▶ _EXERCISE REQUIREMENTS_:
Your response should contain every line from the data below that holds the string "searchTerm".

Plain-text document sources:

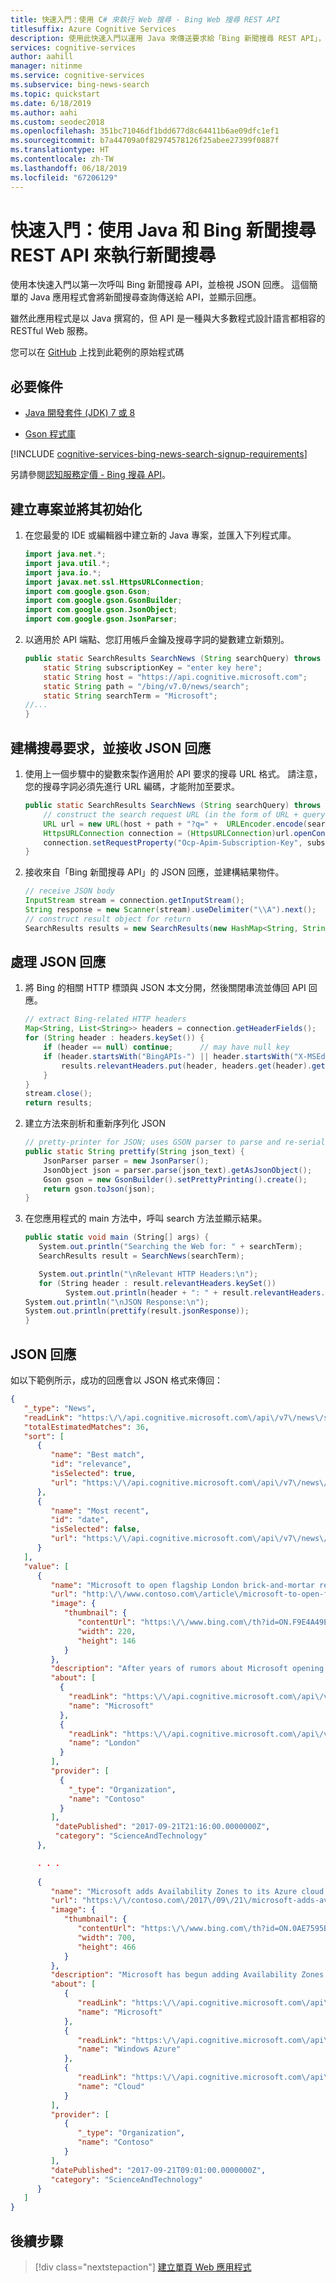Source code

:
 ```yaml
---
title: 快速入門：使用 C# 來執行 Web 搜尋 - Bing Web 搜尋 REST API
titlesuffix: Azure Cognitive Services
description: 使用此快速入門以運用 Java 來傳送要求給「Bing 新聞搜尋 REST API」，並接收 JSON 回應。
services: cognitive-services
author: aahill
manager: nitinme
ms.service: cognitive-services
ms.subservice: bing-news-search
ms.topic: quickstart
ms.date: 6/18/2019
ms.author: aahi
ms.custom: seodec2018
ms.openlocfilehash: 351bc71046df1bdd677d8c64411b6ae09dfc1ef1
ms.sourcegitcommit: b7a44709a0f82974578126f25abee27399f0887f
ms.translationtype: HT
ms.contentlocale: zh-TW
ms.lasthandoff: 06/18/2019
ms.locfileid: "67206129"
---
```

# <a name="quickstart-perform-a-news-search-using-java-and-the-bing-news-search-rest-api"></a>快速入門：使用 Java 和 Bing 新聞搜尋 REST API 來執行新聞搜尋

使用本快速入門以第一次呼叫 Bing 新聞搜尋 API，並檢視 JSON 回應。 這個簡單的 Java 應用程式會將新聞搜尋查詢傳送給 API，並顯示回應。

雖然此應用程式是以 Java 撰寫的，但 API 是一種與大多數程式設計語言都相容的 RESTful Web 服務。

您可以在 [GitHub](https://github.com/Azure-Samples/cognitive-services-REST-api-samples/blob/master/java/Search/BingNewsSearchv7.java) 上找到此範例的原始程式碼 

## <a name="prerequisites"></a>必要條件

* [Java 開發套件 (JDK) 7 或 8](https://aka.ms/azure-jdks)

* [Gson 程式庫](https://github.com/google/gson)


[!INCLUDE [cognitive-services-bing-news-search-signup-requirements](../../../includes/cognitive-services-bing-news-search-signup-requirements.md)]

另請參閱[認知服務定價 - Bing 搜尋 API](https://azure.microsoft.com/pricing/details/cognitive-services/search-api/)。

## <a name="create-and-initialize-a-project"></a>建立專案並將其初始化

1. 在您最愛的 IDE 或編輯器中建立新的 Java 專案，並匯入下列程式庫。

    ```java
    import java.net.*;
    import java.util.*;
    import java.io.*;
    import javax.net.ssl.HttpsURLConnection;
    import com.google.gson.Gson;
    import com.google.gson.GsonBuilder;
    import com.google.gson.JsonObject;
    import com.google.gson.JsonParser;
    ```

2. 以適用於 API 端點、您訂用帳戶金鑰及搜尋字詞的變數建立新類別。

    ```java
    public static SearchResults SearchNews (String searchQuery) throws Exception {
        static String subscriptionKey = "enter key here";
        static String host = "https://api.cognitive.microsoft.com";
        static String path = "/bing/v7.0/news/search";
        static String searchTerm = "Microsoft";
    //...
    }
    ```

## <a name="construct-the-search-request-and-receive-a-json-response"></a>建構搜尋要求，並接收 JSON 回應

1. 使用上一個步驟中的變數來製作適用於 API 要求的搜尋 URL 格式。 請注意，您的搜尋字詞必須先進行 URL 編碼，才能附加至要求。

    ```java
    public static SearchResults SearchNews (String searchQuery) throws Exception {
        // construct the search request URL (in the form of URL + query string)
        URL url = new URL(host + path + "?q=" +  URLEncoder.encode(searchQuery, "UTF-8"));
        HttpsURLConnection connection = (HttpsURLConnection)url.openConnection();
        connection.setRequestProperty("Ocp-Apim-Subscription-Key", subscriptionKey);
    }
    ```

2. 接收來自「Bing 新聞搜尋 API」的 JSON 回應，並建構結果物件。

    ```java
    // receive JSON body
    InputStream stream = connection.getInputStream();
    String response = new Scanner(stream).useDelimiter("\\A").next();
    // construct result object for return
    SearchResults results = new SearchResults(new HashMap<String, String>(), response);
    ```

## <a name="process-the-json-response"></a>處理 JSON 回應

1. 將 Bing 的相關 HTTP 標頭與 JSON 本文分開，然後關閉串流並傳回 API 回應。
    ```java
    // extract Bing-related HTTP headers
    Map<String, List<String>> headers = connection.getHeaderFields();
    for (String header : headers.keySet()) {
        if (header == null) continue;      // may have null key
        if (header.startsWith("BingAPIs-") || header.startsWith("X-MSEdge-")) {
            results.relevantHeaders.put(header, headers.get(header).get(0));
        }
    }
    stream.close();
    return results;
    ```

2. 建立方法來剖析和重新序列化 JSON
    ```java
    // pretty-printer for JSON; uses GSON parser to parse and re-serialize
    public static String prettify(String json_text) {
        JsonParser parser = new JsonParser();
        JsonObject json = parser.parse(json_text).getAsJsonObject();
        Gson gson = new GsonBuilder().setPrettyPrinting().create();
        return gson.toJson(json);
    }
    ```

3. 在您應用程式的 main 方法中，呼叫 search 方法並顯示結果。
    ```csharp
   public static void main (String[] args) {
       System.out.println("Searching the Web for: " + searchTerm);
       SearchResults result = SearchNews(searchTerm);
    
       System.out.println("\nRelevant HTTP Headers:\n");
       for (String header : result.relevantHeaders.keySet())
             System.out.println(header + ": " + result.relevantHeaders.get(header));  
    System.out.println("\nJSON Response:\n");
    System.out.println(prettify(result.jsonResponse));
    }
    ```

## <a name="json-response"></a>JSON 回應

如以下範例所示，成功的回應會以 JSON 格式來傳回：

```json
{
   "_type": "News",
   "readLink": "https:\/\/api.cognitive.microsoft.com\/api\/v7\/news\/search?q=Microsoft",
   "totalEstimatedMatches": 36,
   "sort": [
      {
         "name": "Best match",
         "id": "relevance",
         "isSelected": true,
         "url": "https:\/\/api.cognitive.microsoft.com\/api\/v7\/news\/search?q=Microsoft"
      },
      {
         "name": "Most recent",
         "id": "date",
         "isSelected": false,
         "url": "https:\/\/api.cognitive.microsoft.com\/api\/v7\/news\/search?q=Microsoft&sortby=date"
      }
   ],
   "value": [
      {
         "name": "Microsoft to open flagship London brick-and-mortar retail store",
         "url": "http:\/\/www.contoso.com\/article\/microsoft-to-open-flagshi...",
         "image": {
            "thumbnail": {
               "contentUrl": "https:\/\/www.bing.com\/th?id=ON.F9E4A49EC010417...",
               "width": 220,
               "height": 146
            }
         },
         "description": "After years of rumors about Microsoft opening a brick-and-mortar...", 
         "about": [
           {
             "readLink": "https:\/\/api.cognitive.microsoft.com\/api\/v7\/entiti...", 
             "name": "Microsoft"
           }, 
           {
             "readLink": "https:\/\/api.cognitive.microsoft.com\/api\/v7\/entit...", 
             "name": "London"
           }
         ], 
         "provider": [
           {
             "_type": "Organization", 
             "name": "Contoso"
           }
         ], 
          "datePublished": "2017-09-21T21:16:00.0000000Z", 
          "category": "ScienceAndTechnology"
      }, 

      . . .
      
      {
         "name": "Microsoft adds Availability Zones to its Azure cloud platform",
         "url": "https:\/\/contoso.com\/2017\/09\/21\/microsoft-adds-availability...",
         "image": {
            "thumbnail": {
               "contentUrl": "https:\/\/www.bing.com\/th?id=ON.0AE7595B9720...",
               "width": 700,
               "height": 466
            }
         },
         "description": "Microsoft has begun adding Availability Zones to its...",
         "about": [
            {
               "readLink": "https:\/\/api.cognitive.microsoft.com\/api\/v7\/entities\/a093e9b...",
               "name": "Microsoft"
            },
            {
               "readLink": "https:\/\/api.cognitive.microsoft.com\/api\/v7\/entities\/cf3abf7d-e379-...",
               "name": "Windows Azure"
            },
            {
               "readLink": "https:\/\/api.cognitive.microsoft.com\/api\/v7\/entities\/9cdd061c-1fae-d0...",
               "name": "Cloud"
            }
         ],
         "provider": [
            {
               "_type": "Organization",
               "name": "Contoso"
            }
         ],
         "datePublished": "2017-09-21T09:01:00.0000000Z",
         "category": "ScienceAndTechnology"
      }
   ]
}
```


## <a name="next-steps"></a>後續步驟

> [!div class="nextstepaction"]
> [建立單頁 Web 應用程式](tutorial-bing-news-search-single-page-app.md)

==

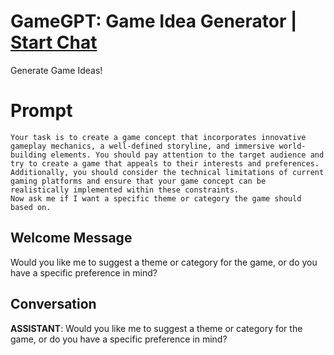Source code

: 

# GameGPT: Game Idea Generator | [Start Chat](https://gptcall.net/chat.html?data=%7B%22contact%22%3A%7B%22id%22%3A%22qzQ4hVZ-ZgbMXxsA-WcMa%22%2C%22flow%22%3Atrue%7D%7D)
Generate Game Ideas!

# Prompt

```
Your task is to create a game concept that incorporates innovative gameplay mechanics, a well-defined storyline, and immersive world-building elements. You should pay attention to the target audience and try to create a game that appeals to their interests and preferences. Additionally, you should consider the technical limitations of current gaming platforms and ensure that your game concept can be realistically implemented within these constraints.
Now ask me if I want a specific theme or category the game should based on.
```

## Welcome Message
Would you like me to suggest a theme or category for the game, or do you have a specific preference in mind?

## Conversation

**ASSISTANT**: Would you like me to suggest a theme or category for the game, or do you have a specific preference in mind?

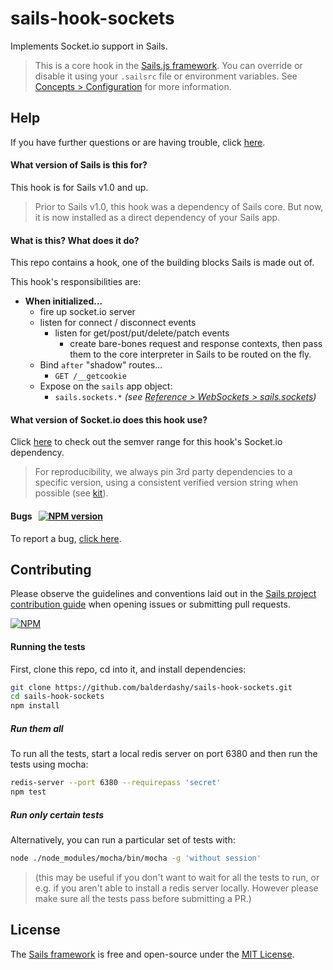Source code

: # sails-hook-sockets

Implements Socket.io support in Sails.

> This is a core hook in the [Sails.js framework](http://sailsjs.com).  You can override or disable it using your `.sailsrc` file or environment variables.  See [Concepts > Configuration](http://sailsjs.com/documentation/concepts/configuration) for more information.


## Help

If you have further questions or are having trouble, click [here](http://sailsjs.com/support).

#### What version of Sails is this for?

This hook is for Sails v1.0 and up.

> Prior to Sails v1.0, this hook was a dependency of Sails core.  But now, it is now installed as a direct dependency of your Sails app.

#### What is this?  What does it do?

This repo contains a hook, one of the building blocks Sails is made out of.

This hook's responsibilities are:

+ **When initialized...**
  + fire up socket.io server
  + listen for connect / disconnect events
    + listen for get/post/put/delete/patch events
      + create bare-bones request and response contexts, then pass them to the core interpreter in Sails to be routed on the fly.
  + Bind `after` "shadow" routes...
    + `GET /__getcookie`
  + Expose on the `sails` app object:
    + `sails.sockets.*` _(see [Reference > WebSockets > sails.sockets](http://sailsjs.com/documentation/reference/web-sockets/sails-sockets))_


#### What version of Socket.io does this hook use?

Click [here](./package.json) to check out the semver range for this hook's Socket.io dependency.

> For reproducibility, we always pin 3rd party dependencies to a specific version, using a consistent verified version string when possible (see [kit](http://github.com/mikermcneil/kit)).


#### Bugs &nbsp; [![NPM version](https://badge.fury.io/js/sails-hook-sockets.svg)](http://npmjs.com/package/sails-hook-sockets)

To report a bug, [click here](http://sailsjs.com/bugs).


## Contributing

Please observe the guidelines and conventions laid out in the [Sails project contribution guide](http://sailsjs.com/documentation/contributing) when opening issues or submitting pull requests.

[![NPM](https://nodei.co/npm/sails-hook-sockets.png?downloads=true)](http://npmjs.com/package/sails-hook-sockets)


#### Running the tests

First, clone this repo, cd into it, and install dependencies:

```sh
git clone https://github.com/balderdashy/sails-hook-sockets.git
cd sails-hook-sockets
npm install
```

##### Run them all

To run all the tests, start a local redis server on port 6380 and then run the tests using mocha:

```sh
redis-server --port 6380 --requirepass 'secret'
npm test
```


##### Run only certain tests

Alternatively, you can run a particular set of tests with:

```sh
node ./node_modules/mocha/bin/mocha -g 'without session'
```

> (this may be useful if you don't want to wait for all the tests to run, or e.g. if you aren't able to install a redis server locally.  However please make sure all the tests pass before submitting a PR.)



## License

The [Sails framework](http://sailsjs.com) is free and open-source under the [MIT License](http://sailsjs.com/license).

---

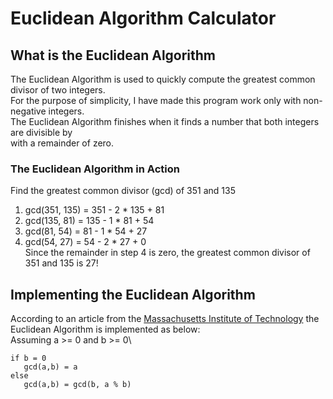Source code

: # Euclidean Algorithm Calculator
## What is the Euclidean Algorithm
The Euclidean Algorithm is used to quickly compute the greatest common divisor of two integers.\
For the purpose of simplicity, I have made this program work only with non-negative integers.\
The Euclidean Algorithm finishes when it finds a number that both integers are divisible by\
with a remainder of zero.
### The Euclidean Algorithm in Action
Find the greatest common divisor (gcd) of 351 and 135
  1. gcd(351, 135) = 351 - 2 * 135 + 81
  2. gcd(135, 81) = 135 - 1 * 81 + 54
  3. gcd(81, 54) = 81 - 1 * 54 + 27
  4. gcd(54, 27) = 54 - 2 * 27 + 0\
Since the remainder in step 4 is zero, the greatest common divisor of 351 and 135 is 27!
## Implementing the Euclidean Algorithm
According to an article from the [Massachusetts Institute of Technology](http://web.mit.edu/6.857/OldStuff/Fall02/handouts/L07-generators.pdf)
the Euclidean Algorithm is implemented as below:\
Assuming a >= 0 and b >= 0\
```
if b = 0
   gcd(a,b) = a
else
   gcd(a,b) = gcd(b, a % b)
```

▶ _EXERCISE SOLUTION_:
        static String searchTerm = "Microsoft";
       System.out.println("Searching the Web for: " + searchTerm);
       SearchResults result = SearchNews(searchTerm);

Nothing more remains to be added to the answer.